Mrs. H does a lot of hands-on projects with her students, some of which will be featured below. She says, "Anytime I do a project, I always give a list of projects to choose from. All of the choices are divided by the type of learner. My hands-on students get to build scale models, my writers get to write prequels/sequels, my musicians get to record their own parodies, my actors get to film their own scenes, etc. The kids love that they can play to their strengths, and I've gotten some truly amazing projects out of it." I'm excited to share some of her incredible work with you here!
Mrs. H's Classroom
Mrs. H's Project Showcase
One rather difficult year I had a class of tough seniors. So tough that one of my senior boys threw an f-bomb at me and stormed out of the room on the first day of school.
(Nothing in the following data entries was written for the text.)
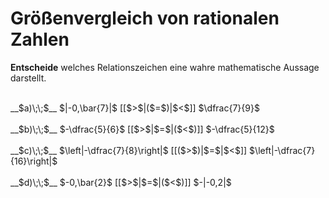 <!--
version:  0.0.1

language: de

@style
input {
    text-align: center;
}
@end

formula: \carry   \textcolor{red}{\scriptsize #1}
formula: \digit   \rlap{\carry{#1}}\phantom{#2}#2
formula: \permil  \text{‰}

import: https://raw.githubusercontent.com/LiaTemplates/Tikz-Jax/main/README.md

script: https://cdn.jsdelivr.net/gh/LiaTemplates/Tikz-Jax@main/dist/index.js


tags: Dezimalzahlen, Bruchrechnung, Negative Zahlen, Zahlenverständnis, mittel, normal, Angeben

comment: Welche Zahl ist größer? Gib es an.

author: Martin Lommatzsch

-->




# Größenvergleich von rationalen Zahlen

**Entscheide** welches Relationszeichen eine wahre mathematische Aussage darstellt.

<br>
__$a)\;\;$__ $|-0,\bar{7}|$ [[$>$|($=$)|$<$]] $\dfrac{7}{9}$ 
<br>
<br>
__$b)\;\;$__ $-\dfrac{5}{6}$ [[$>$|$=$|($<$)]] $-\dfrac{5}{12}$ 
<br>
<br>
__$c)\;\;$__ $\left|-\dfrac{7}{8}\right|$ [[($>$)|$=$|$<$]] $\left|-\dfrac{7}{16}\right|$ 
<br>
<br>
__$d)\;\;$__ $-0,\bar{2}$ [[$>$|$=$|($<$)]] $-|-0,2|$ 

<br>
<br>
<br>
<br>

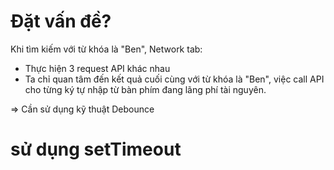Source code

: # Đặt vấn đề?
Khi tìm kiếm với từ khóa là "Ben", Network tab:
- Thực hiện 3 request API khác nhau
- Ta chỉ quan tâm đến kết quả cuối cùng với từ khóa là "Ben", việc call API cho từng ký tự nhập từ bàn phím đang lãng phí tài nguyên.

=> Cần sử dụng kỹ thuật Debounce 
# sử dụng setTimeout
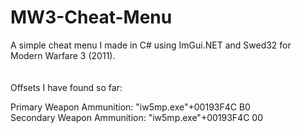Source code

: # MW3-Cheat-Menu
A simple cheat menu I made in C# using ImGui.NET and Swed32 for Modern Warfare 3 (2011).
<br />
<br />
<br />
Offsets I have found so far:

Primary Weapon Ammunition: "iw5mp.exe"+00193F4C B0\
Secondary Weapon Ammunition: "iw5mp.exe"+00193F4C 00
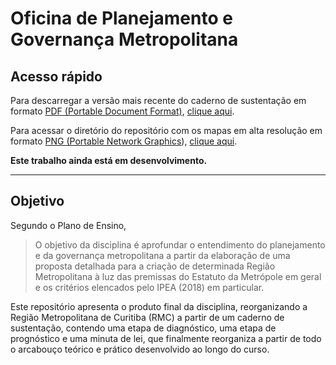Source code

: Oficina de Planejamento e Governança Metropolitana
==================================================

Acesso rápido
-------------

Para descarregar a versão mais recente do caderno de sustentação em formato [PDF (Portable Document Format)](https://pt.wikipedia.org/wiki/Portable_Document_Format), [clique aqui](https://github.com/caiocco/ufabc-ESHT016/raw/master/latex/relatorio_otimizado.pdf).

Para acessar o diretório do repositório com os mapas em alta resolução em formato [PNG (Portable Network Graphics](https://pt.wikipedia.org/wiki/PNG)), [clique aqui](https://github.com/caiocco/ufabc-ESHT016/tree/master/gis/produtos).

**Este trabalho ainda está em desenvolvimento.**

--------------------------

Objetivo
--------

Segundo o Plano de Ensino,

> O objetivo da disciplina é aprofundar o entendimento do planejamento e da governança metropolitana a partir da elaboração de uma proposta detalhada para a criação de determinada Região Metropolitana à luz das premissas do Estatuto da Metrópole em geral e os critérios elencados pelo IPEA (2018) em particular.

Este repositório apresenta o produto final da disciplina, reorganizando a Região Metropolitana de Curitiba (RMC) a partir de um caderno de sustentação, contendo uma etapa de diagnóstico, uma etapa de prognóstico e uma minuta de lei, que finalmente reorganiza a partir de todo o arcabouço teórico e prático desenvolvido ao longo do curso.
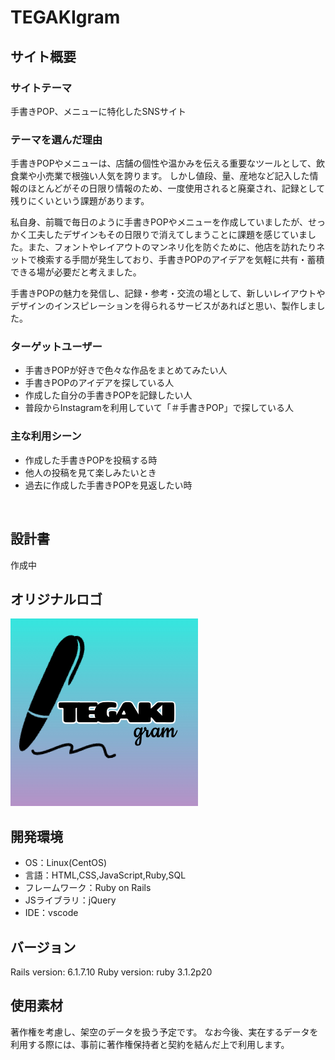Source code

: # TEGAKIgram

## サイト概要
### サイトテーマ
手書きPOP、メニューに特化したSNSサイト
​
### テーマを選んだ理由
手書きPOPやメニューは、店舗の個性や温かみを伝える重要なツールとして、飲食業や小売業で根強い人気を誇ります。
しかし値段、量、産地など記入した情報のほとんどがその日限り情報のため、一度使用されると廃棄され、記録として残りにくいという課題があります。

私自身、前職で毎日のように手書きPOPやメニューを作成していましたが、せっかく工夫したデザインもその日限りで消えてしまうことに課題を感じていました。また、フォントやレイアウトのマンネリ化を防ぐために、他店を訪れたりネットで検索する手間が発生しており、手書きPOPのアイデアを気軽に共有・蓄積できる場が必要だと考えました。

手書きPOPの魅力を発信し、記録・参考・交流の場として、新しいレイアウトやデザインのインスピレーションを得られるサービスがあればと思い、製作しました。

### ターゲットユーザー
* 手書きPOPが好きで色々な作品をまとめてみたい人
* 手書きPOPのアイデアを探している人
* 作成した自分の手書きPOPを記録したい人
* 普段からInstagramを利用していて「＃手書きPOP」で探している人

### 主な利用シーン
* 作成した手書きPOPを投稿する時
* 他人の投稿を見て楽しみたいとき
* 過去に作成した手書きPOPを見返したい時

​
## 設計書

作成中

## オリジナルロゴ
![メインロゴ](./app/assets/images/logo.jpg)
​
## 開発環境
- OS：Linux(CentOS)
- 言語：HTML,CSS,JavaScript,Ruby,SQL
- フレームワーク：Ruby on Rails
- JSライブラリ：jQuery
- IDE：vscode

## バージョン
Rails version: 6.1.7.10
Ruby version: ruby 3.1.2p20
​
## 使用素材

<!-- - 外部サービスの画像素材・音声素材を使用した場合は、必ずサービス名とURLを明記してください。 -->
<!-- - アプリケーションの実装に使用したgem/bootstrapのリファレンスなどの記載は不要です。 -->
<!-- - 使用しない場合は、使用素材の項目をREADMEから削除してください。 -->
<!-- - 架空の団体・題材を前提にポートフォリオを制作する場合、下記のテンプレートを当項目内に記載しましょう。 -->
著作権を考慮し、架空のデータを扱う予定です。
なお今後、実在するデータを利用する際には、事前に著作権保持者と契約を結んだ上で利用します。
I didn't give up on him. One day he was talking about his future career. He said he wanted to be a mechanic, but he thought there was no way he could handle the responsibility. He said he was planning on going into mining. He figured if he died in a mining accident nobody would care; I told him I would care and encouraged him to not give up on being a mechanic. On the seniors' last days, this boy shook my hand and thanked me for not giving up on him. He said he'd never had a teacher who actually cared about him. I try to remember that senior boy every time I get a tough student.
What advice would you give to pre-service and first year teachers?
Find a homework system that works for you! You don't want to completely drown yourself in homework every night. Just remember that not everything a student does has to be graded.
How would your students describe you?
Nerdy, a mentor, crazy-when-caffeinated.
Have any good teacher tips for working smarter, not harder?
Have designated folders or bins for students to turn their work into. Make it their responsibility to turn it in when they come into class. It saves you from having to walk around the room to collect things/argue with students who don't have it.